Ludwiblog

5/02/2010 - Concorde, un procès, et après ?

Le drame de l’an 2000 a durablement marqué les esprits, moins d’ailleurs par la mort de 113 personnes, que par l’environnement affectif : c’était en France, l’avion a été filmé en flammes, c’était un mythe avant qu’il ne s’écrase…

Le procès qui s’est ouvert cette semaine braque à nouveau le projecteur vers ce crash mémorable, mais on peut se demander aujourd’hui à quoi ce déploiement judiciaire de trois mois va bien pouvoir servir.

Certes il y a eu des plaintes et la procédure s’est poursuivie jusqu’à son terme, mais dès le départ la messe était dite : les compagnies aériennes ont très rapidement indemnisé les victimes (à des hauteurs inhabituelles en Europe, mais personne n’aura le mauvais goût de s’en offusquer), le Bureau Enquêtes Analyse a remis un rapport très circonstancié (comme d’habitude) qui désigne LA lamelle (la célèbrissime lamelle) comme responsable de l’accident selon une énorme probabilité… Que dire de plus aujourd’hui ?

Pourtant, il s’avère qu’une contre-enquête, inspirée des précédents du fameux supersonique qui n’en était pas à son coup d’essai en matière de réservoir percé, ont ouvert une faille béante dans la version du BEA. A l’origine de cette contre-enquête bien sûr, la compagnie américaine qui pleure aujourd’hui une lamelle en titane perdue par un de ses DC10 (au lieu de se réjouir que ce modèle réputé n’ait pas perdu carrément un réacteur, ce qui lui est déjà arrivé ; au moins, un réacteur, on l’aurait vu jonchant la piste).
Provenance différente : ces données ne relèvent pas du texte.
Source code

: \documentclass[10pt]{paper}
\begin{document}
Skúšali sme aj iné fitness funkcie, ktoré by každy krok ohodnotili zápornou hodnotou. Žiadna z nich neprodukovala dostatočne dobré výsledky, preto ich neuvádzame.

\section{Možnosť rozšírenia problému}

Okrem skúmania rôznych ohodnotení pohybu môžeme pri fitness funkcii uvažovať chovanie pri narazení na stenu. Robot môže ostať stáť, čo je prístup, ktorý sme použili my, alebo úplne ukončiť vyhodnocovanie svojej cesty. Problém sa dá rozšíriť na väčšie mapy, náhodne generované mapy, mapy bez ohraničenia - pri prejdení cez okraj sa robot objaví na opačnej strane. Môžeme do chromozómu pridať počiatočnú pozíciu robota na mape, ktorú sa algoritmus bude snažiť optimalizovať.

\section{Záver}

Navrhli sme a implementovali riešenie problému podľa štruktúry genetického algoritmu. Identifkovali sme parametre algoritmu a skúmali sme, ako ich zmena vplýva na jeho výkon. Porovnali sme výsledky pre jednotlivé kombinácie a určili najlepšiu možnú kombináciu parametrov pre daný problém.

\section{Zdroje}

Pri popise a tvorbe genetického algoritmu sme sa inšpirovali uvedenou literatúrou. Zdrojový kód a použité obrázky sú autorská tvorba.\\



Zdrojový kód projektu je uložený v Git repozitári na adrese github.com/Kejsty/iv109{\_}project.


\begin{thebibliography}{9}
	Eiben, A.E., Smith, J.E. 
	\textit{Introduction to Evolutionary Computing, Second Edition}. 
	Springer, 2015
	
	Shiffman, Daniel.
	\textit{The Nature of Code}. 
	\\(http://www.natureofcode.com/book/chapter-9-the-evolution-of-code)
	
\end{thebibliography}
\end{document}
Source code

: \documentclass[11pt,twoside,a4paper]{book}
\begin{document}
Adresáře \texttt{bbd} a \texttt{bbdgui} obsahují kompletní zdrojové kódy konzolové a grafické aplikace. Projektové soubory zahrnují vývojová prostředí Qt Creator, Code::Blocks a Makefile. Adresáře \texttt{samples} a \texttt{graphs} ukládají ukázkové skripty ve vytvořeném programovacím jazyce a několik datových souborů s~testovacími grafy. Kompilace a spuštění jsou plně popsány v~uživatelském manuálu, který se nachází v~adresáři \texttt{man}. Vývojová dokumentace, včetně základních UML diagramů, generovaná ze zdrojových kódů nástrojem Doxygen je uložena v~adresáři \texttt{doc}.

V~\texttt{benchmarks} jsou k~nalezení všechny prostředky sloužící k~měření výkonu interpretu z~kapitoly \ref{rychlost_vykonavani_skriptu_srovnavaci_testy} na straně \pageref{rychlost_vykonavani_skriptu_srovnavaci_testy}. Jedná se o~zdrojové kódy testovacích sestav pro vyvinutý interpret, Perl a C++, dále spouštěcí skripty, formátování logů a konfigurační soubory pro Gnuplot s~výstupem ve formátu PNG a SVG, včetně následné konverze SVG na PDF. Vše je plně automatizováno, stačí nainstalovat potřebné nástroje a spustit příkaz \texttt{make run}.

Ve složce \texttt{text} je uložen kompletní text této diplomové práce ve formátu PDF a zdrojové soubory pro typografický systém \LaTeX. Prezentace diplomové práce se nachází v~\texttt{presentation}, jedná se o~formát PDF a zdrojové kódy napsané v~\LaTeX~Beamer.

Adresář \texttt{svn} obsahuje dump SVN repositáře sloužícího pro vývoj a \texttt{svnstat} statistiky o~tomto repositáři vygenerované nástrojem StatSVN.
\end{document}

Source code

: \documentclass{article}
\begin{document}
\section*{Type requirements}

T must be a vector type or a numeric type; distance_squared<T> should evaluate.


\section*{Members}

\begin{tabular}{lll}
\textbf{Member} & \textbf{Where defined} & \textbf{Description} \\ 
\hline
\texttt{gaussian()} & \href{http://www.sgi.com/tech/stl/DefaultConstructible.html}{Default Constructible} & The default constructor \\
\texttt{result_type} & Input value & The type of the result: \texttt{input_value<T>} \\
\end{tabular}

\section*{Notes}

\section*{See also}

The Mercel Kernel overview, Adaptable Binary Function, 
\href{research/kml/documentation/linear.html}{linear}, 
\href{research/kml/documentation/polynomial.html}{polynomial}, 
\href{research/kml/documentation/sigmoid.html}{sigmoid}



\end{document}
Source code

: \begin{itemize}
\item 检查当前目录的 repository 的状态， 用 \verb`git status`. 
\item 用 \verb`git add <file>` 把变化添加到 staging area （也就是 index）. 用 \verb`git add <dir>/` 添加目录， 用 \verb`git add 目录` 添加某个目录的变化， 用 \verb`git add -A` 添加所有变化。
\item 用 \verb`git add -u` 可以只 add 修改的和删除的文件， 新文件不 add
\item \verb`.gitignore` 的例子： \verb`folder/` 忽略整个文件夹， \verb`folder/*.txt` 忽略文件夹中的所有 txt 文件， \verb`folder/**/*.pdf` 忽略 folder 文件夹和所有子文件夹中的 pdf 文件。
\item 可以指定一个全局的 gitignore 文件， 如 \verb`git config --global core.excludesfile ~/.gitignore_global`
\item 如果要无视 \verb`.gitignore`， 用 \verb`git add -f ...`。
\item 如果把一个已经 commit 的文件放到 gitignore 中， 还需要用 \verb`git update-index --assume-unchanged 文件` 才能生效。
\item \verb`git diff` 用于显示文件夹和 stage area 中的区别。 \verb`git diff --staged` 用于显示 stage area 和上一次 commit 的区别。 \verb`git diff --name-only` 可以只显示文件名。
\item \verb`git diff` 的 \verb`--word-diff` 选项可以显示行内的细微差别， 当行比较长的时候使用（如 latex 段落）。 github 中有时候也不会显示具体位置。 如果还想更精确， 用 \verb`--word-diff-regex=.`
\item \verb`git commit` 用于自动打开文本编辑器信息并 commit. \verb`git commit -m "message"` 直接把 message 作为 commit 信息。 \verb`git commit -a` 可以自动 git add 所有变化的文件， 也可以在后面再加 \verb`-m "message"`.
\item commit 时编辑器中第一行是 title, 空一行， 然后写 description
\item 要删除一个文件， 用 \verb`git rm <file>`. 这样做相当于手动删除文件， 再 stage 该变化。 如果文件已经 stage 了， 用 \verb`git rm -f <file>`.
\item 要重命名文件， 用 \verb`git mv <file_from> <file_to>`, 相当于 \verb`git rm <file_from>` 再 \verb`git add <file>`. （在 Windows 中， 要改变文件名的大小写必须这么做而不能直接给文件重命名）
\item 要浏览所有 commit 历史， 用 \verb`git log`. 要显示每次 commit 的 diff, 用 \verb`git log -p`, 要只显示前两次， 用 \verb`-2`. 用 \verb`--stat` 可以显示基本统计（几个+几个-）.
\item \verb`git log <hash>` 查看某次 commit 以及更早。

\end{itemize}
Donc, les compagnies vont avoir l’occasion de s’écharper en correctionnelle, chacune rejetant sur l’autre la responsabilité de l’accident, l’une pour la lamelle perdue, l’autre pour défaut d’entretien, et on y ajoutera les ingénieurs ayant conçu l’avion aux réservoirs trop fragiles, jugés aujourd’hui pour des défauts de conception « commis » il y a quarante ans.

Un déballage donc, et qui ne profitera à personne : connaître les causes premières d’un crash est certes indispensable, et la sécurité aérienne progresse continuellement grâce à ces analyses qui améliorent les avions. Mais de Concorde, il n’y a plus ! Tous les appareils ayant été retirés, aucune amélioration technique possible ne sortira de ce procès. Le modèle, rappelons-le, datait des années 1960 et 70, il était depuis longtemps dépassé à bien des points de vue.

Que nous importe alors que le pneu ait éclaté ici, en fin de piste, ou là, en début de piste ? Que nous importe de savoir si oui ou non Air France a commis une négligence dans l’entretien du train d’atterrissage ? Cette négligence si elle a eu lieu, est une erreur individuelle et ne remet pas en cause les capacités générales de maintenance de la compagnie Française.

Mettre au banc les ingénieurs concepteurs si longtemps après la fabrication de l’appareil est par ailleurs une indignité : on sait aujourd’hui – mais certains savaient depuis longtemps – que Concorde présentait un risque important en cas d’éclatement d’un pneu, car les débris touchaient alors directement les réservoirs que l’on savait mal renforcés. Dix incidents de ce type ont eu lieu avant Gonesse, et à Washington en 1979, un exemplaire s’est trouvé en grand danger d’écrasement après un éclatement tout semblable, non suivi d’incendie. L’appareil en question (le Fox-Charlie) a dû être immobilisé un long moment pour remise en état : une aile avait été percée de part en part !

A cette époque, il était encore temps de s’en prendre aux concepteurs : aucune victime n’était encore à déplorer. Maintenant, alors que cent treize humains y ont perdu la vie, c’est leur faire porter une responsabilité que tant d’autres devraient partager, y compris semble-t-il à la direction de l’aviation civile, chez les directeurs d’Air France successifs et pourquoi pas chez les politiques.

Le Concorde, avion mythique mais très mauvais planeur, a volé pendant trente ans, alors qu’il aurait de toute évidence dû être retiré au moins temporairement pour des améliorations structurelles très importantes, voire définitivement., et ce dès le début des années 80. On a choisi de ne pas le faire pour des raisons de prestige, mais aucune des personnes qui ont fait ces choix à répétition ne sera dans le box. Qui jugerons-nous donc ? Le capitaine du Titanic, en quelque sorte. Les temps ont donc bien peu changé.